= Exercise instructions =
Your answer must be the full listing, repeated word for word.

####

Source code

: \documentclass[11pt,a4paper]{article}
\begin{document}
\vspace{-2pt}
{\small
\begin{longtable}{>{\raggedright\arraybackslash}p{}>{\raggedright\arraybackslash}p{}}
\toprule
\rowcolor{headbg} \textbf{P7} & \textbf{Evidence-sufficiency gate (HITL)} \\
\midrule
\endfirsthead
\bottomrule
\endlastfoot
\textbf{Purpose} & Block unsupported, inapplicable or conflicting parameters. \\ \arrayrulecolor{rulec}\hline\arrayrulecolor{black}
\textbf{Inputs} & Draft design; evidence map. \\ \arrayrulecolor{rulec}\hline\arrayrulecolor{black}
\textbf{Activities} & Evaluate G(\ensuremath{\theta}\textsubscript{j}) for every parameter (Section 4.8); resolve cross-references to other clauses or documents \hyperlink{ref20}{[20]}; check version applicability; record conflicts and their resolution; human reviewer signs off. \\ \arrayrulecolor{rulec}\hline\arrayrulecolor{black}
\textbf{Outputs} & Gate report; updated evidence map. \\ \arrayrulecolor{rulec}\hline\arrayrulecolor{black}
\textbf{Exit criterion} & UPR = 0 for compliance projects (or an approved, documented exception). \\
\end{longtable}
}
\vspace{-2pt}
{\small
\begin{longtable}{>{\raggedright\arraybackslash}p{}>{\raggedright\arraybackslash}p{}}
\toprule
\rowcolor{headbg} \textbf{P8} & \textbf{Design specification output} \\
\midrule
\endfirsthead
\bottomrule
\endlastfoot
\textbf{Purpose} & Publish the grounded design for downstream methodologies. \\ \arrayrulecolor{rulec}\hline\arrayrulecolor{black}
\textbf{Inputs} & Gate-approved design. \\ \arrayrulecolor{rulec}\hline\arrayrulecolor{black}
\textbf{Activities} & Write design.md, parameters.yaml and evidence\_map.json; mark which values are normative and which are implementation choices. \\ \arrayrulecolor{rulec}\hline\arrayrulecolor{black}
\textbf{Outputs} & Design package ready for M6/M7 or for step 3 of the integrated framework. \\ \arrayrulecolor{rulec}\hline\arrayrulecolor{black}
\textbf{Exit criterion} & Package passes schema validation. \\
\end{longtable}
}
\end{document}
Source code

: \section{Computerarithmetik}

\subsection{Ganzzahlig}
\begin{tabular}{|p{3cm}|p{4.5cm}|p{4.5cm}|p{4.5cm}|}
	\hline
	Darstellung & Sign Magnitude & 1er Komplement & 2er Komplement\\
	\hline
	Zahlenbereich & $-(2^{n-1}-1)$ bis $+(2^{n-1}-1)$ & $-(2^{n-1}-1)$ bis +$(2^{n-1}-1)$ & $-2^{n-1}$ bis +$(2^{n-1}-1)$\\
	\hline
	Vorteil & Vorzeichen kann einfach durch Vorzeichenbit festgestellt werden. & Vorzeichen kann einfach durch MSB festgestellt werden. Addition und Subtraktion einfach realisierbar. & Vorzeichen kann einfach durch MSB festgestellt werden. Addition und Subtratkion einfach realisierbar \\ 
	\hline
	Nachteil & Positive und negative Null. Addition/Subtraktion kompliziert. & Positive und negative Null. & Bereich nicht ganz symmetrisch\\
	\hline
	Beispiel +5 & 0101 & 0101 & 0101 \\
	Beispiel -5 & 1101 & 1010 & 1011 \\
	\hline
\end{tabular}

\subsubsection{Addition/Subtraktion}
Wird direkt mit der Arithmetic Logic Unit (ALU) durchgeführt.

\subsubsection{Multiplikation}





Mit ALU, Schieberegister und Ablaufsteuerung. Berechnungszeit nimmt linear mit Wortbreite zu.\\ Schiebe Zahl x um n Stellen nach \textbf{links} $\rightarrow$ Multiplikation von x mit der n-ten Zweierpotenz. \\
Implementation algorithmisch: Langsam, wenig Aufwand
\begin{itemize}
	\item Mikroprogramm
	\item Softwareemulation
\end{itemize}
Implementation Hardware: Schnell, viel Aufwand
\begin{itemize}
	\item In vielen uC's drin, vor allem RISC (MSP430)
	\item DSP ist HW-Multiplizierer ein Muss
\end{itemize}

####

= Your solution =
Source code

: \documentclass[11pt,a4paper]{article}
\begin{document}
\vspace{-2pt}
{\small
\begin{longtable}{>{\raggedright\arraybackslash}p{}>{\raggedright\arraybackslash}p{}}
\toprule
\rowcolor{headbg} \textbf{P7} & \textbf{Evidence-sufficiency gate (HITL)} \\
\midrule
\endfirsthead
\bottomrule
\endlastfoot
\textbf{Purpose} & Block unsupported, inapplicable or conflicting parameters. \\ \arrayrulecolor{rulec}\hline\arrayrulecolor{black}
\textbf{Inputs} & Draft design; evidence map. \\ \arrayrulecolor{rulec}\hline\arrayrulecolor{black}
\textbf{Activities} & Evaluate G(\ensuremath{\theta}\textsubscript{j}) for every parameter (Section 4.8); resolve cross-references to other clauses or documents \hyperlink{ref20}{[20]}; check version applicability; record conflicts and their resolution; human reviewer signs off. \\ \arrayrulecolor{rulec}\hline\arrayrulecolor{black}
\textbf{Outputs} & Gate report; updated evidence map. \\ \arrayrulecolor{rulec}\hline\arrayrulecolor{black}
\textbf{Exit criterion} & UPR = 0 for compliance projects (or an approved, documented exception). \\
\end{longtable}
}
\vspace{-2pt}
{\small
\begin{longtable}{>{\raggedright\arraybackslash}p{}>{\raggedright\arraybackslash}p{}}
\toprule
\rowcolor{headbg} \textbf{P8} & \textbf{Design specification output} \\
\midrule
\endfirsthead
\bottomrule
\endlastfoot
\textbf{Purpose} & Publish the grounded design for downstream methodologies. \\ \arrayrulecolor{rulec}\hline\arrayrulecolor{black}
\textbf{Inputs} & Gate-approved design. \\ \arrayrulecolor{rulec}\hline\arrayrulecolor{black}
\textbf{Activities} & Write design.md, parameters.yaml and evidence\_map.json; mark which values are normative and which are implementation choices. \\ \arrayrulecolor{rulec}\hline\arrayrulecolor{black}
\textbf{Outputs} & Design package ready for M6/M7 or for step 3 of the integrated framework. \\ \arrayrulecolor{rulec}\hline\arrayrulecolor{black}
\textbf{Exit criterion} & Package passes schema validation. \\
\end{longtable}
}
\end{document}
Source code

: \section{Computerarithmetik}

\subsection{Ganzzahlig}
\begin{tabular}{|p{3cm}|p{4.5cm}|p{4.5cm}|p{4.5cm}|}
	\hline
	Darstellung & Sign Magnitude & 1er Komplement & 2er Komplement\\
	\hline
	Zahlenbereich & $-(2^{n-1}-1)$ bis $+(2^{n-1}-1)$ & $-(2^{n-1}-1)$ bis +$(2^{n-1}-1)$ & $-2^{n-1}$ bis +$(2^{n-1}-1)$\\
	\hline
	Vorteil & Vorzeichen kann einfach durch Vorzeichenbit festgestellt werden. & Vorzeichen kann einfach durch MSB festgestellt werden. Addition und Subtraktion einfach realisierbar. & Vorzeichen kann einfach durch MSB festgestellt werden. Addition und Subtratkion einfach realisierbar \\ 
	\hline
	Nachteil & Positive und negative Null. Addition/Subtraktion kompliziert. & Positive und negative Null. & Bereich nicht ganz symmetrisch\\
	\hline
	Beispiel +5 & 0101 & 0101 & 0101 \\
	Beispiel -5 & 1101 & 1010 & 1011 \\
	\hline
\end{tabular}

\subsubsection{Addition/Subtraktion}
Wird direkt mit der Arithmetic Logic Unit (ALU) durchgeführt.

\subsubsection{Multiplikation}





Mit ALU, Schieberegister und Ablaufsteuerung. Berechnungszeit nimmt linear mit Wortbreite zu.\\ Schiebe Zahl x um n Stellen nach \textbf{links} $\rightarrow$ Multiplikation von x mit der n-ten Zweierpotenz. \\
Implementation algorithmisch: Langsam, wenig Aufwand
\begin{itemize}
	\item Mikroprogramm
	\item Softwareemulation
\end{itemize}
Implementation Hardware: Schnell, viel Aufwand
\begin{itemize}
	\item In vielen uC's drin, vor allem RISC (MSP430)
	\item DSP ist HW-Multiplizierer ein Muss
\end{itemize}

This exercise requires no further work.